» **TRY IT**
A precise copy of the data is required, with every picture left out.

» **DATA SHOWN**
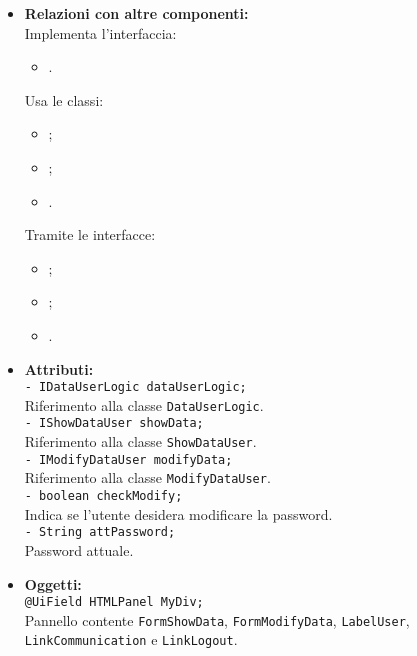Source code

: {\begin{sloppypar}
{{\begin{itemize}
			\item[] \textbf{Relazioni con altre componenti:}\\
				Implementa l'interfaccia:
				\begin{itemize}
					\item[] . 
				\end{itemize}
				Usa le classi:
				\begin{itemize}
					\item[] ;
					\item[] ;
					\item[] .
				\end{itemize}
				Tramite le interfacce:
				\begin{itemize}
					\item[] ;
					\item[] ;
					\item[] .\\
				\end{itemize}

			\item[] \textbf{Attributi:}\\
				\texttt{- IDataUserLogic dataUserLogic;}\\
				Riferimento alla classe \texttt{DataUserLogic}.\\
				
				\texttt{- IShowDataUser showData;}\\
				Riferimento alla classe \texttt{ShowDataUser}.\\
				
				\texttt{- IModifyDataUser modifyData;}\\
				Riferimento alla classe \texttt{ModifyDataUser}.\\
				
				\texttt{- boolean checkModify;}\\
				Indica se l'utente desidera modificare la password.\\
				
				\texttt{- String attPassword;}\\
				Password attuale.\\

			\item[] \textbf{Oggetti:}\\
				\texttt{@UiField HTMLPanel MyDiv;}\\
				Pannello contente \texttt{FormShowData}, \texttt{FormModifyData}, \texttt{LabelUser}, \texttt{LinkCommunication} e \texttt{LinkLogout}.\\
				

\end{itemize}}}
\end{sloppypar}}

» **COMPLETED EXERCISE**
Source code

: {\begin{sloppypar}
{{\begin{itemize}
			\item[] \textbf{Relazioni con altre componenti:}\\
				Implementa l'interfaccia:
				\begin{itemize}
					\item[] . 
				\end{itemize}
				Usa le classi:
				\begin{itemize}
					\item[] ;
					\item[] ;
					\item[] .
				\end{itemize}
				Tramite le interfacce:
				\begin{itemize}
					\item[] ;
					\item[] ;
					\item[] .\\
				\end{itemize}

			\item[] \textbf{Attributi:}\\
				\texttt{- IDataUserLogic dataUserLogic;}\\
				Riferimento alla classe \texttt{DataUserLogic}.\\
				
				\texttt{- IShowDataUser showData;}\\
				Riferimento alla classe \texttt{ShowDataUser}.\\
				
				\texttt{- IModifyDataUser modifyData;}\\
				Riferimento alla classe \texttt{ModifyDataUser}.\\
				
				\texttt{- boolean checkModify;}\\
				Indica se l'utente desidera modificare la password.\\
				
				\texttt{- String attPassword;}\\
				Password attuale.\\

			\item[] \textbf{Oggetti:}\\
				\texttt{@UiField HTMLPanel MyDiv;}\\
				Pannello contente \texttt{FormShowData}, \texttt{FormModifyData}, \texttt{LabelUser}, \texttt{LinkCommunication} e \texttt{LinkLogout}.\\
				

\end{itemize}}}
\end{sloppypar}}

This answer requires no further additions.